Carol Graham, Leo Pasvolsky Senior Fellow, The Brookings Institution and College Park Professor/University of Maryland
In characteristically lively, engaging, and provocative style Etzioni tackles many of the great public policy dilemmas that afflict us today. Arguing that we are trapped into a spiral of slavish consumerism, he proposes a form of liberal communitarian that, he suggests, will allow human beings to flourish in changing circumstances.
Jonathan Wolff, Blavatnik Chair of Public Policy, Blavatnik School of Government, University of Oxford
After receiving his Ph.D. in Sociology from the University of California, Berkeley in 1958, Dr. Amitai Etzioni served as a Professor of Sociology at Columbia University for 20 years; part of that time as the Chairman of the department. He was a guest scholar at the Brookings Institution in 1978 before serving as a Senior Advisor to the White House from 1979-1980.

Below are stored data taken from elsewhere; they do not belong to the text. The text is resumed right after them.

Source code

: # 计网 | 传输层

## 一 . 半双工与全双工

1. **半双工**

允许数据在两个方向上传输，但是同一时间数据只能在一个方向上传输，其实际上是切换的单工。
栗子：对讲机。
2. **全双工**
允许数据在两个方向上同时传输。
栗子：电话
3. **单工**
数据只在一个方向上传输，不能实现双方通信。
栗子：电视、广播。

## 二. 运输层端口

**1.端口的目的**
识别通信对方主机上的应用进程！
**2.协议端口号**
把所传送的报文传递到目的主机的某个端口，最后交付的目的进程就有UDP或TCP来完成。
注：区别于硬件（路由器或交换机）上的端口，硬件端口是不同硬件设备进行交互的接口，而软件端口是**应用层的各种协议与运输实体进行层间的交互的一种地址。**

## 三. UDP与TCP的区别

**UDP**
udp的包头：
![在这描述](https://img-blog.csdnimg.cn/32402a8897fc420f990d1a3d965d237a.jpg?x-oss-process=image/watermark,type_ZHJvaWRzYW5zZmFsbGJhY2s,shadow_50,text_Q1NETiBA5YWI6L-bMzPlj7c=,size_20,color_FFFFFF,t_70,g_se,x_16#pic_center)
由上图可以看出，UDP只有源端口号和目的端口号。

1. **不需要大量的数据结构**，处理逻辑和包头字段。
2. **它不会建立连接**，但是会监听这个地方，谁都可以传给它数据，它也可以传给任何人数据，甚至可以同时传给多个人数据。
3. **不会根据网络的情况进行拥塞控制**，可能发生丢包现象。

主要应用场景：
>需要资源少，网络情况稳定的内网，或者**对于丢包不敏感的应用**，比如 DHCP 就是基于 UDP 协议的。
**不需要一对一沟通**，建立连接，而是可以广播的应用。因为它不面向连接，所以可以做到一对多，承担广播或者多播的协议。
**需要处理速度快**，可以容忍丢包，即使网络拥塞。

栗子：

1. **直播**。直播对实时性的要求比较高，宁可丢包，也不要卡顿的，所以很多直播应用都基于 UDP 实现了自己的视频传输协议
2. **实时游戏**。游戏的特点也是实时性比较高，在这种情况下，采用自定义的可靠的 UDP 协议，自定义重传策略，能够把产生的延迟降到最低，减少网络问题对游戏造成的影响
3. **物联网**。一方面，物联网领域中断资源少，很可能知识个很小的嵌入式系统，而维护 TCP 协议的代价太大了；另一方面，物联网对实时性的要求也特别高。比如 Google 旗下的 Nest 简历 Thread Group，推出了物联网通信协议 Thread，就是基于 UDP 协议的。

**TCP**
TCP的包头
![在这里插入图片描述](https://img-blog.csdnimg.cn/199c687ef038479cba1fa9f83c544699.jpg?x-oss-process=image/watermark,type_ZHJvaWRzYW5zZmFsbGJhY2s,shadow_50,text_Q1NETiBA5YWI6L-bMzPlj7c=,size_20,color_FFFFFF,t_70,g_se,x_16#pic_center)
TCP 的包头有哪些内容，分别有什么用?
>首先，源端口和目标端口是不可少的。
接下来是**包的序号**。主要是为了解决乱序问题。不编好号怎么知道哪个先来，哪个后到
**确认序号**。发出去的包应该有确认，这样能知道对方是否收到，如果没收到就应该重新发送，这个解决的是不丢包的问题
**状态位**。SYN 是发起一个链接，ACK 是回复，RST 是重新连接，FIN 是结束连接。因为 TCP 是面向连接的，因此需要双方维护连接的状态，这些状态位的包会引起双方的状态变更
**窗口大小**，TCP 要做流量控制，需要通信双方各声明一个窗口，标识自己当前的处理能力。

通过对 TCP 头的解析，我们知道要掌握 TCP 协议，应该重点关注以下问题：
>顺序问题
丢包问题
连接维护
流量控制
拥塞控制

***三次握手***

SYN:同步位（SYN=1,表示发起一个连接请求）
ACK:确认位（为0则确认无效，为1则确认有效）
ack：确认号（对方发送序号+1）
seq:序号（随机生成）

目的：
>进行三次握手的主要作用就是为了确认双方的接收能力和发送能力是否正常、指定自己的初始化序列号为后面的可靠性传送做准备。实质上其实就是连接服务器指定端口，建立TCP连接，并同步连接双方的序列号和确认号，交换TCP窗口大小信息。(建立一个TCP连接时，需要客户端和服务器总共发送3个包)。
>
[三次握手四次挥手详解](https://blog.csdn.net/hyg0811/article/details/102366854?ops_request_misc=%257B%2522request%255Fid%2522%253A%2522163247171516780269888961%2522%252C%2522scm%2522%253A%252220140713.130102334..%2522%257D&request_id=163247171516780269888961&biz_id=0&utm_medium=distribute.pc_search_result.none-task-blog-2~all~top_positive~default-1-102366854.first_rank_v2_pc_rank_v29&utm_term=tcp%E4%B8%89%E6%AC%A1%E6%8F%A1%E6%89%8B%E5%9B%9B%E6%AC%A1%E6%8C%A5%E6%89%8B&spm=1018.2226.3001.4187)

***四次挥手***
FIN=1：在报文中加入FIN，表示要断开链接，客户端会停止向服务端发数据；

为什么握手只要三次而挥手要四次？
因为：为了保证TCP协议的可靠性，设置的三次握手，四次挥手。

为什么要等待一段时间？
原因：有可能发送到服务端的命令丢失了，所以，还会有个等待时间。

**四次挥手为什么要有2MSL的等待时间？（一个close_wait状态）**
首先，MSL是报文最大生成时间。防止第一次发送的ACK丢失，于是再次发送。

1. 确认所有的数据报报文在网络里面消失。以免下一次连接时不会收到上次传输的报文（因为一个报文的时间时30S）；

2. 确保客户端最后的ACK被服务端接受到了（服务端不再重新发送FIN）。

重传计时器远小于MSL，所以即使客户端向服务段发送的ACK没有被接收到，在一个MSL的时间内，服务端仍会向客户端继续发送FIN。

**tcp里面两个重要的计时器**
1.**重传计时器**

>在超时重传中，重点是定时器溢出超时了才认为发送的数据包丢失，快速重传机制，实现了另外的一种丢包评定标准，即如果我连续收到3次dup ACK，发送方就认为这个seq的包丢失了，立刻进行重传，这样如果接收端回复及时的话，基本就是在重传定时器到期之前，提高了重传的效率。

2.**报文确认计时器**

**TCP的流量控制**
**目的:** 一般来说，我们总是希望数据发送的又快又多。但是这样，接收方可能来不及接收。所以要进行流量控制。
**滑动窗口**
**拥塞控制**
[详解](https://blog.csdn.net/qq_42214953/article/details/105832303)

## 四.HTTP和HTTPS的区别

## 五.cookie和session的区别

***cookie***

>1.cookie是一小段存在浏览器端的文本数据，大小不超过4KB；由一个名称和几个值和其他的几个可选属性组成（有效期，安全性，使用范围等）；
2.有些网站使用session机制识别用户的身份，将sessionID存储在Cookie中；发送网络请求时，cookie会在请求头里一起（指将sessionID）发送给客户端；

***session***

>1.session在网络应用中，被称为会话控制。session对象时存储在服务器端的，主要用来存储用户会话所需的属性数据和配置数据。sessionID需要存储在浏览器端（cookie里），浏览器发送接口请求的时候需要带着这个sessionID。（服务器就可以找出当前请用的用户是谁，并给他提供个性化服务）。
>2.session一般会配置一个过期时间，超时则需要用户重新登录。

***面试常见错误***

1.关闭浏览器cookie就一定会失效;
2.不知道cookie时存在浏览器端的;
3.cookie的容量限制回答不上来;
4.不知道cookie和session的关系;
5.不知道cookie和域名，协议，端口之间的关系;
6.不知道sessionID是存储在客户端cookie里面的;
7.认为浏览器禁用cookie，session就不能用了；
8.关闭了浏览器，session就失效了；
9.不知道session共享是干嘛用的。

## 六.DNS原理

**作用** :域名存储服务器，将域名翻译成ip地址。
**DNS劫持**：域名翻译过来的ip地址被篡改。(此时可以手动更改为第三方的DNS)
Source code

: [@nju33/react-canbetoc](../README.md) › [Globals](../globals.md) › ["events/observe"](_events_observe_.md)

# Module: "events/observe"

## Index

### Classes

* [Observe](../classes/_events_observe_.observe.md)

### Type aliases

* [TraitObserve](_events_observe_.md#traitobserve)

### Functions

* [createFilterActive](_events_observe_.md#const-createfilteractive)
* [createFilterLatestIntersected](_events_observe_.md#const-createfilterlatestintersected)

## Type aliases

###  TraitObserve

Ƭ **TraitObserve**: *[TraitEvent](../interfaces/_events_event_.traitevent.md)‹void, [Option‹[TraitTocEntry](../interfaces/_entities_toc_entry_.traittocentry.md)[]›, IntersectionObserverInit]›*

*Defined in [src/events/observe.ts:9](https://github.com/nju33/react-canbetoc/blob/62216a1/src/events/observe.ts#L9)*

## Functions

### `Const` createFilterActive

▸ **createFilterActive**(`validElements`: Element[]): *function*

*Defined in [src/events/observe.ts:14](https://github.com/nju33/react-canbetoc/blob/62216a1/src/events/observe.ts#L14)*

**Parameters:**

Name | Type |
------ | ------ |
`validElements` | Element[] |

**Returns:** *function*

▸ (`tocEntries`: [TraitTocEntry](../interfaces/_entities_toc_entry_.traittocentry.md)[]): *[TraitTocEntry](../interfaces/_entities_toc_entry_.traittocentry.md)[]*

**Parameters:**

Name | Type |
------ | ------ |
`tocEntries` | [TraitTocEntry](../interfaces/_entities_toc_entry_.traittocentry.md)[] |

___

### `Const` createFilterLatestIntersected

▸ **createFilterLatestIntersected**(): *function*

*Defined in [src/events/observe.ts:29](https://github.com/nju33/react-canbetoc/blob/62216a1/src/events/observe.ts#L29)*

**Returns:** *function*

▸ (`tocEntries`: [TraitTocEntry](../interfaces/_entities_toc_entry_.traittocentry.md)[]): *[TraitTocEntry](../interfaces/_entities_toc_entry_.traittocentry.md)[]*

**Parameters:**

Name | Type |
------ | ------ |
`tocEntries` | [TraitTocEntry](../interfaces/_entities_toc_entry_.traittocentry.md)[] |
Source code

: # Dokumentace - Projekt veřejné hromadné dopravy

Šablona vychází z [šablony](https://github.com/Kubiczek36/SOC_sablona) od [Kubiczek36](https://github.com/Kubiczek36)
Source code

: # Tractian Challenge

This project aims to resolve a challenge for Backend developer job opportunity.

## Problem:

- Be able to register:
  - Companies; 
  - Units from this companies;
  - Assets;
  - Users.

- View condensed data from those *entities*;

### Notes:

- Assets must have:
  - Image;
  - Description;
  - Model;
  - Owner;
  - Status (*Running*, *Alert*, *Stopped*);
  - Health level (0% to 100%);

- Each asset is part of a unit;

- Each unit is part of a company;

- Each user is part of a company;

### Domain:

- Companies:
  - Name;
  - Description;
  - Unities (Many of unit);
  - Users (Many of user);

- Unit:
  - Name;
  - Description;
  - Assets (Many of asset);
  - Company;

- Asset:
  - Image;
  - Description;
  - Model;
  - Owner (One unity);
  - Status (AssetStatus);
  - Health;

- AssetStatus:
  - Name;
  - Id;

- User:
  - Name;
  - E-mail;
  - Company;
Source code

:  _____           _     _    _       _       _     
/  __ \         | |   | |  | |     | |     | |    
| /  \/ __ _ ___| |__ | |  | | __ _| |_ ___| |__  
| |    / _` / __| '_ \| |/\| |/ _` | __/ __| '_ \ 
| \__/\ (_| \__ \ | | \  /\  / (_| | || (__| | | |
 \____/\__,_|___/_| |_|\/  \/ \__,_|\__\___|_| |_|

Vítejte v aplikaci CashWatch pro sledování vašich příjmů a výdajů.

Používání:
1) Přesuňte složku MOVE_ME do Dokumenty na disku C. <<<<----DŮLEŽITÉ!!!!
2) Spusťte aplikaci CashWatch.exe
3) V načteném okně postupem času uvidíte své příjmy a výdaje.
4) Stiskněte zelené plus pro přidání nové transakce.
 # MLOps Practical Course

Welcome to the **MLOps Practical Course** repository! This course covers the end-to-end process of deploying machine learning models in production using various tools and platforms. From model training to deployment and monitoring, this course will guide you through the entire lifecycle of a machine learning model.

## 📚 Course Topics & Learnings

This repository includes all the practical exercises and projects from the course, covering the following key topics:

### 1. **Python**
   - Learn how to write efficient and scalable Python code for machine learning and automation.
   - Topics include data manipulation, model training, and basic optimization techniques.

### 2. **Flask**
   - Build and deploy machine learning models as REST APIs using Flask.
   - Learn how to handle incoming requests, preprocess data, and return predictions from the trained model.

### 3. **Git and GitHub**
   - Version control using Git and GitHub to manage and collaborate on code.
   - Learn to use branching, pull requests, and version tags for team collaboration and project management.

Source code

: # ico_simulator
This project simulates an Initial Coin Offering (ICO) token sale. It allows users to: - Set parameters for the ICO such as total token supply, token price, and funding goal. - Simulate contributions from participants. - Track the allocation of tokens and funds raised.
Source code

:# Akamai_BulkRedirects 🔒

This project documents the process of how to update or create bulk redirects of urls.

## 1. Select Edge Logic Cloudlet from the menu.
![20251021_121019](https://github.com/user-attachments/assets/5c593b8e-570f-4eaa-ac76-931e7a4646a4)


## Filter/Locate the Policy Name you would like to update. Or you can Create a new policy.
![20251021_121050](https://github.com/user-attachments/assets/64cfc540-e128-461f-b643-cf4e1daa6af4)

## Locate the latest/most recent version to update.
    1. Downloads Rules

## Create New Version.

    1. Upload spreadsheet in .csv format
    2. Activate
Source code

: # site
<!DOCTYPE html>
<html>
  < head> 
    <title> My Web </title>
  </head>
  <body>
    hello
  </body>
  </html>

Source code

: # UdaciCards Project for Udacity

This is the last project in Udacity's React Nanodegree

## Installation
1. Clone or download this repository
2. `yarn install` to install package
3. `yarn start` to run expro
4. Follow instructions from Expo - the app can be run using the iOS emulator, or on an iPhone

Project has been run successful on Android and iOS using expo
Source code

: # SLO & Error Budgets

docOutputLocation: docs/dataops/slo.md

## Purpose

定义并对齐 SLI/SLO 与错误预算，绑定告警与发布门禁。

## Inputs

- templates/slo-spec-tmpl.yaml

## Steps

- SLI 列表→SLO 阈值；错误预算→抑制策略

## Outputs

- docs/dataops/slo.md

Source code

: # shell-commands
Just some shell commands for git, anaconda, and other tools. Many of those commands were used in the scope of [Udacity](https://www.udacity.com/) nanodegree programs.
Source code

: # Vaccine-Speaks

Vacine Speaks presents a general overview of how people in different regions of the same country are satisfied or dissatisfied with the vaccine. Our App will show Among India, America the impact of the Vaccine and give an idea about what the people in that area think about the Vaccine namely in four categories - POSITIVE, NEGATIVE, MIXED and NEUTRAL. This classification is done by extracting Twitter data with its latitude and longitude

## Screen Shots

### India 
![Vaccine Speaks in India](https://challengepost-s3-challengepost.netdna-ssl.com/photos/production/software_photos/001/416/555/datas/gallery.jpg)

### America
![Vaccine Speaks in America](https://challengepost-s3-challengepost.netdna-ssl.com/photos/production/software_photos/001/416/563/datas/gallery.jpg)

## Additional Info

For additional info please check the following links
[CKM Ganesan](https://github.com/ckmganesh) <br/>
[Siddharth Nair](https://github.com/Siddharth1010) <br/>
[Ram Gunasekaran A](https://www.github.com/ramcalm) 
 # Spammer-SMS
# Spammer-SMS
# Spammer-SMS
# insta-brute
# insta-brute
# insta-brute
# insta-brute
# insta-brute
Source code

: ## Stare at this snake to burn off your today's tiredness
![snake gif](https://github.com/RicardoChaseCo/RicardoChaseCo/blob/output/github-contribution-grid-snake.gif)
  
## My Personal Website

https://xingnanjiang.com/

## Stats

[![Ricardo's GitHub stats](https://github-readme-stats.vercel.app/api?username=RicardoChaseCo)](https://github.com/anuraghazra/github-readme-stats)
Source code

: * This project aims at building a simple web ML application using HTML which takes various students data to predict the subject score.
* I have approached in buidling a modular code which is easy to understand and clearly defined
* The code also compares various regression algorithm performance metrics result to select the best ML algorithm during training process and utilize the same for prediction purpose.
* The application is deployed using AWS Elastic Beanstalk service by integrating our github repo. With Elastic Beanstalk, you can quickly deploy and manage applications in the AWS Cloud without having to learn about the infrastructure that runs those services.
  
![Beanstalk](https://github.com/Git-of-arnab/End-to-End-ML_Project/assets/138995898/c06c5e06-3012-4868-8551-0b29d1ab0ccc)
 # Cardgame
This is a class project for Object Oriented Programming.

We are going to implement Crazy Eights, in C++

In 1980, Dr. Etzioni was named the first University Professor at The George Washington University, where he is the Director of the Institute for Communitarian Policy Studies. From 1987-1989, he served as the Thomas Henry Carroll Ford Foundation Professor at the Harvard Business School.
Dr. Etzioni served as the president of the American Sociological Association in 1994-95, and in 1989-90 was the founding president of the International Society for the Advancement of Socio-Economics. In 1990, he founded the Communitarian Network, a not-for-profit, non-partisan organization dedicated to shoring up the moral, social and political foundations of society.
He was the editor of The Responsive Community: Rights and Responsibilities, the organization's quarterly journal, from 1991-2004. In 1991, the press began referring to Dr. Etzioni as the "guru" of the communitarian movement.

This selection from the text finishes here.